Usage of typename in typedef versus inheritance

Question

Just wondering about C++ typename, used to tell the parser that some symbols are types. Why must we use it after typedef and not for inheritance?

Example: imagine you have this

struct C { /* a class */ }; 
template<class T> struct S {
   typedef C type; // S<T>::type is a type
};

What's bothering me is this:

template<class T> struct Typedef {
   typedef typename S<T>::type MyType; // needs typename
};
template<class T> struct Inheritance
   :  S<T>::type                       // doesn't need typename
{ };

In both cases the parser should expect a type, so it could parse S<T>::type as one. Why does it only do so for inheritance, and not for typedefs? The pattern seems the same to me:

typedef $type$ $new_symbol$;
class $new_symbol$ : $type$ { $definition$ };

Or is there a usage of typedef I'm not aware of, which make this ambiguous?
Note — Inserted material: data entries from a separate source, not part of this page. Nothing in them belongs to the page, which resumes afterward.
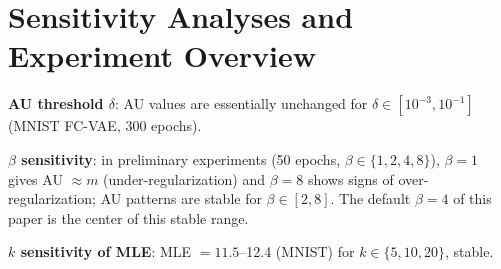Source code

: \documentclass[make,article,submit,pdftex,moreauthors]{Definitions/mdpi}
\begin{document}
\section[\appendixname~\thesection]{Sensitivity Analyses and Experiment Overview}\label{app:sens}

\textbf{AU threshold $\delta$}: AU values are essentially unchanged for
$\delta \in [10^{-3}, 10^{-1}]$ (MNIST FC-VAE, 300 epochs).

\textbf{$\beta$ sensitivity}: in preliminary experiments (50 epochs,
$\beta \in \{1, 2, 4, 8\}$), $\beta = 1$ gives AU $\approx m$
(under-regularization) and $\beta = 8$ shows signs of over-regularization;
AU patterns are stable for $\beta \in [2, 8]$.
The default $\beta = 4$ of this paper is the center of this stable range.

\textbf{$k$ sensitivity of MLE}: MLE $= 11.5$--12.4 (MNIST) for
$k \in \{5, 10, 20\}$, stable.
\end{document}
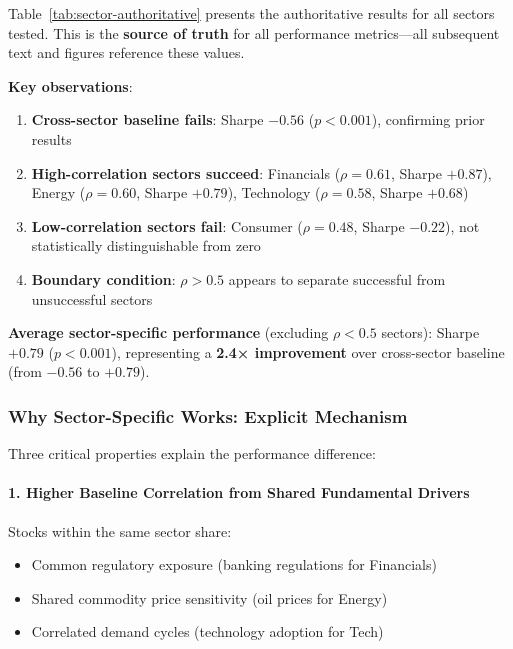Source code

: Table~\ref{tab:sector-authoritative} presents the authoritative results for all sectors tested. This is the \textbf{source of truth} for all performance metrics—all subsequent text and figures reference these values.



\textbf{Key observations}:

\begin{enumerate}
    \item \textbf{Cross-sector baseline fails}: Sharpe $-0.56$ ($p < 0.001$), confirming prior results
    \item \textbf{High-correlation sectors succeed}: Financials ($\rho = 0.61$, Sharpe $+0.87$), Energy ($\rho = 0.60$, Sharpe $+0.79$), Technology ($\rho = 0.58$, Sharpe $+0.68$)
    \item \textbf{Low-correlation sectors fail}: Consumer ($\rho = 0.48$, Sharpe $-0.22$), not statistically distinguishable from zero
    \item \textbf{Boundary condition}: $\rho > 0.5$ appears to separate successful from unsuccessful sectors
\end{enumerate}

\textbf{Average sector-specific performance} (excluding $\rho < 0.5$ sectors): Sharpe $+0.79$ ($p < 0.001$), representing a \textbf{2.4× improvement} over cross-sector baseline (from $-0.56$ to $+0.79$).

\subsubsection{Why Sector-Specific Works: Explicit Mechanism}

Three critical properties explain the performance difference:

\paragraph{1. Higher Baseline Correlation from Shared Fundamental Drivers}

Stocks within the same sector share:
\begin{itemize}
    \item Common regulatory exposure (banking regulations for Financials)
    \item Shared commodity price sensitivity (oil prices for Energy)
    \item Correlated demand cycles (technology adoption for Tech)
\end{itemize}

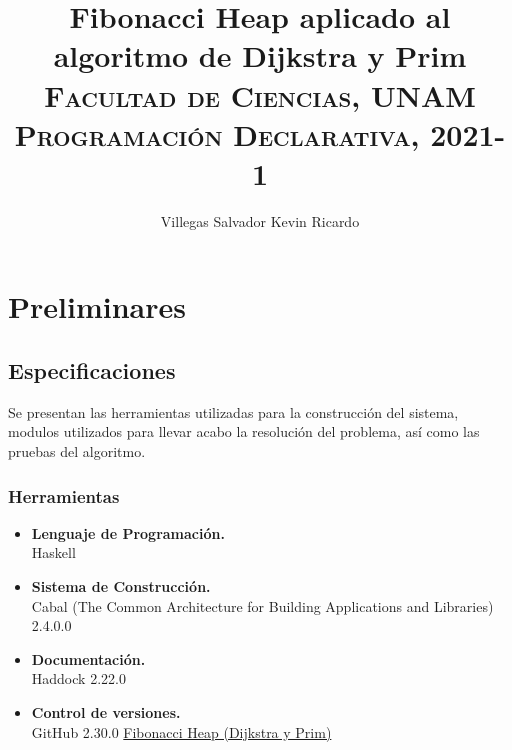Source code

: \documentclass[a4paper, titlepage, 12pt]{article}
\title{\textbf{Fibonacci Heap aplicado al algoritmo de Dijkstra y Prim}\\
  \vspace{2.5cm}
  \textsc{Facultad de Ciencias, UNAM}\\
  \normalsize\textsc{Programación Declarativa, 2021-1}
}
\author{ Villegas Salvador Kevin Ricardo }
\theoremstyle{definition}%
\theoremstyle{Teorema}
\theoremstyle{break}
\begin{document}
\maketitle

\section{Preliminares}
\subsection{Especificaciones}
Se presentan las herramientas utilizadas para la construcción del sistema,
modulos utilizados para llevar acabo la resolución del problema, así como las pruebas del 
algoritmo.
\subsubsection{Herramientas}
\begin{itemize}
  \item \textbf{Lenguaje de Programación.}\\
  Haskell
  \item \textbf{Sistema de Construcción.}\\
  Cabal (The Common Architecture for Building Applications and Libraries) 2.4.0.0
  \item \textbf{Documentación.}\\
  Haddock 2.22.0
  \item \textbf{Control de versiones.}\\
  GitHub 2.30.0 \href{https://github.com/ciencias-unam/proyecto-final-kevRicardo}{Fibonacci Heap (Dijkstra y Prim)}
\end{itemize}
\end{document}
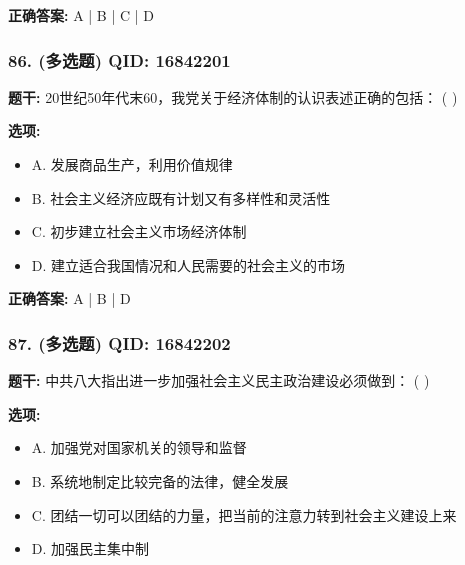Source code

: \documentclass[12pt,UTF8]{ctexart}
\begin{document}
\textbf{正确答案:}
A | B | C | D

\vspace{0.3em}\hrulefill\vspace{0.7em}

\subsubsection*{86. (多选题) \small QID: 16842201}

\textbf{题干:}
20世纪50年代末60，我党关于经济体制的认识表述正确的包括： ( )

\textbf{选项:}
\begin{itemize}[leftmargin=*]

  \item A. 发展商品生产，利用价值规律

  \item B. 社会主义经济应既有计划又有多样性和灵活性

  \item C. 初步建立社会主义市场经济体制

  \item D. 建立适合我国情况和人民需要的社会主义的市场

\end{itemize}

\textbf{正确答案:}
A | B | D

\vspace{0.3em}\hrulefill\vspace{0.7em}

\subsubsection*{87. (多选题) \small QID: 16842202}

\textbf{题干:}
中共八大指出进一步加强社会主义民主政治建设必须做到： ( )

\textbf{选项:}
\begin{itemize}[leftmargin=*]

  \item A. 加强党对国家机关的领导和监督

  \item B. 系统地制定比较完备的法律，健全发展

  \item C. 团结一切可以团结的力量，把当前的注意力转到社会主义建设上来

  \item D. 加强民主集中制

\end{itemize}
\end{document}
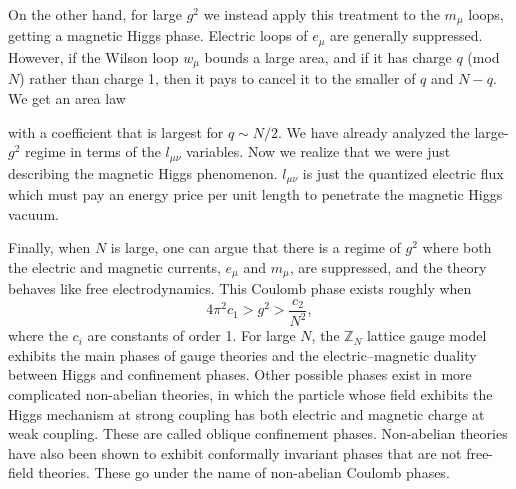 On the other hand, for large $g^2$ we instead apply this treatment to the
$m_\mu$ loops, getting a magnetic Higgs phase. Electric loops of $e_\mu$ are
generally suppressed. However, if the Wilson loop $w_\mu$ bounds a large area,
and if it has charge $q$ (mod $N$) rather than charge 1, then it pays to cancel
it to the smaller of $q$ and $N-q$. We get an area law

with a coefficient that is largest for $q\sim N/2$. We have already analyzed
the large-$g^2$ regime in terms of the $l_{\mu\nu}$ variables. Now we realize
that we were just describing the magnetic Higgs phenomenon. $l_{\mu\nu}$ is
just the quantized electric flux which must pay an energy price per unit length
to penetrate the magnetic Higgs vacuum.

Finally, when $N$ is large, one can argue that there is a regime of $g^2$ where
both the electric and magnetic currents, $e_\mu$ and $m_\mu$, are suppressed,
and the theory behaves like free electrodynamics. This Coulomb phase exists
roughly when
\begin{equation*}
  4\pi^2c_1>g^2>\frac{c_2}{N^2},
\end{equation*}
where the $c_i$ are constants of order 1. For large $N$, the $\mathbb Z_N$
lattice gauge model exhibits the main phases of gauge theories and the
electric--magnetic duality between Higgs and confinement phases. Other possible
phases exist in more complicated non-abelian theories, in which the particle
whose field exhibits the Higgs mechanism at strong coupling has both electric
and magnetic charge at weak coupling. These are called oblique confinement
phases. Non-abelian theories have also been shown to exhibit conformally
invariant phases that are not free-field theories. These go under the name of
non-abelian Coulomb phases.
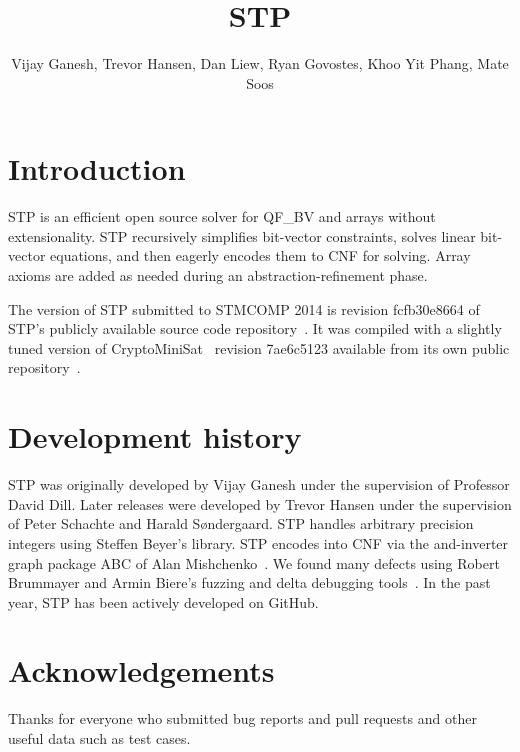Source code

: \documentclass{llncs}
\begin{document}
\title{STP}
\author{Vijay Ganesh, Trevor Hansen, Dan Liew, Ryan Govostes, Khoo Yit Phang, Mate Soos}
\institute{}

\maketitle
\thispagestyle{empty}
\pagestyle{empty}

\section{Introduction}
STP\cite{Vijay:Thesis:2007} is an efficient open source solver for QF\_BV and arrays without extensionality. STP
recursively simplifies bit-vector constraints, solves linear bit-vector equations, and then eagerly encodes them to CNF
for solving. Array axioms are added as needed during an abstraction-refinement phase.

The version of STP submitted to STMCOMP 2014 is revision fcfb30e8664 of STP's publicly available source code
repository~\cite{STP:github}. It was compiled with a slightly tuned version of
CryptoMiniSat~\cite{DBLP:conf/sat/SoosNC09} revision 7ae6c5123 available from its own public
repository~\cite{CMS:github}.


\section{Development history}
STP was originally developed by Vijay Ganesh under the supervision of Professor David Dill. Later releases were
developed by Trevor Hansen under the supervision of Peter Schachte and Harald Søndergaard. STP handles arbitrary
precision integers using Steffen Beyer's library. STP encodes into CNF via the and-inverter graph package ABC of Alan
Mishchenko~\cite{Brayton:2010:AAI:2144310.2144317}. We found many defects using Robert Brummayer and Armin Biere's
fuzzing and delta debugging tools~\cite{Brummayer:2009:FDS:1670412.1670413}. In the past year, STP has been actively
developed on GitHub.

\section*{Acknowledgements}
Thanks for everyone who submitted bug reports and pull requests and other useful data such as test cases.




\vfill
\pagebreak
\end{document}
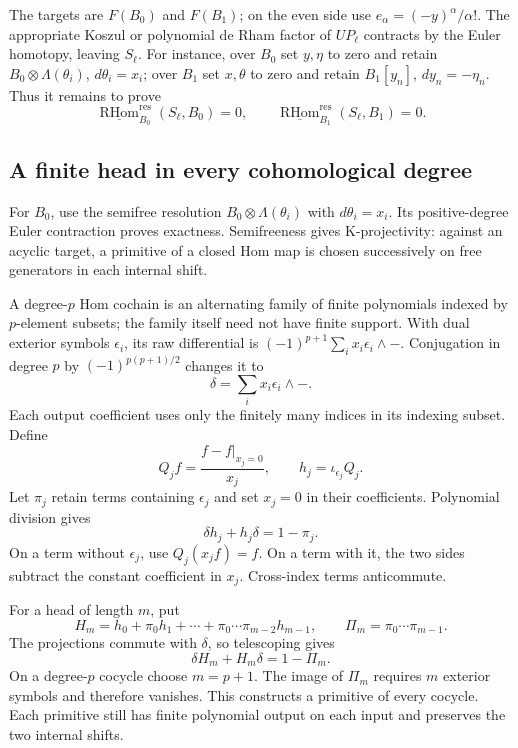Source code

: The targets are \(F(B_0)\) and \(F(B_1)\); on the even side
use \(e_\alpha=(-y)^\alpha/\alpha!\).
The appropriate Koszul or polynomial de Rham factor of
\(UP_\ell\) contracts by the Euler homotopy, leaving \(S_\ell\).
For instance, over \(B_0\) set \(y,\eta\) to zero and retain
\(B_0\otimes\Lambda(\theta_i)\), \(d\theta_i=x_i\);
over \(B_1\) set \(x,\theta\) to zero and retain
\(B_1[y_n]\), \(dy_n=-\eta_n\).
Thus it remains to prove
\begin{equation}\label{eq:vol2-infinite-derived-duals}
 \underline{\operatorname{RHom}}_{B_0}^{\mathrm{res}}(S_\ell,B_0)=0,
 \qquad
 \underline{\operatorname{RHom}}_{B_1}^{\mathrm{res}}(S_\ell,B_1)=0.
\end{equation}

\subsection{A finite head in every cohomological degree}

For \(B_0\), use the semifree resolution
\(B_0\otimes\Lambda(\theta_i)\) with \(d\theta_i=x_i\).
Its positive-degree Euler contraction proves exactness.
Semifreeness gives K-projectivity: against an acyclic target,
a primitive of a closed Hom map is chosen successively on
free generators in each internal shift.

A degree-\(p\) Hom cochain is an alternating family of finite
polynomials indexed by \(p\)-element subsets; the family itself
need not have finite support. With dual exterior symbols
\(\epsilon_i\), its raw differential is
\((-1)^{p+1}\sum_i x_i\epsilon_i\wedge-\).
Conjugation in degree \(p\) by \((-1)^{p(p+1)/2}\) changes it to
\[
 \delta=\sum_i x_i\epsilon_i\wedge-.
\]
Each output coefficient uses only the finitely many indices
in its indexing subset. Define
\[
 Q_jf=\frac{f-f|_{x_j=0}}{x_j},\qquad
 h_j=\iota_{\epsilon_j}Q_j.
\]
Let \(\pi_j\) retain terms containing \(\epsilon_j\) and
set \(x_j=0\) in their coefficients. Polynomial division gives
\begin{equation}\label{eq:vol2-head-contraction}
 \delta h_j+h_j\delta=1-\pi_j.
\end{equation}
On a term without \(\epsilon_j\), use \(Q_j(x_jf)=f\).
On a term with it, the two sides subtract the constant
coefficient in \(x_j\). Cross-index terms anticommute.

For a head of length \(m\), put
\[
 H_m=h_0+\pi_0h_1+\cdots+\pi_0\cdots\pi_{m-2}h_{m-1},
 \qquad \Pi_m=\pi_0\cdots\pi_{m-1}.
\]
The projections commute with \(\delta\), so telescoping gives
\begin{equation}\label{eq:vol2-head-telescope}
 \delta H_m+H_m\delta=1-\Pi_m.
\end{equation}
On a degree-\(p\) cocycle choose \(m=p+1\).
The image of \(\Pi_m\) requires \(m\) exterior symbols and
therefore vanishes. This constructs a primitive of every
cocycle. Each primitive still has finite polynomial output
on each input and preserves the two internal shifts.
PS: I'm pretty sure this has already been asked, but I can't find it (there's a lot of noise related to the typename keyword). This question is only about the syntax, not whether it's better to use inheritance or typedefs. I appologize in advance if there's a duplicate.

Answer 1

The reason is that the typedef syntax is more variable than the inheritance syntax. Normally you would write typedef first, and the type name second. But the order is actually unimportant. To wit, the following is a valid typedef:

int typedef integer_type;

Now consider what happens if we use a dependent name:

S<T>::type typedef integer_type;

Without doing some non-trivial lookahead, the parser cannot know that S<T>::type refers to a type name here (because it hasn’t yet seen the typedef), so by the disambiguation rules it infers a value. For consistency in the grammar, there is no special case for prefixed typedef (which, you are right, is unambiguous). There could be a special case, but there simply isn’t.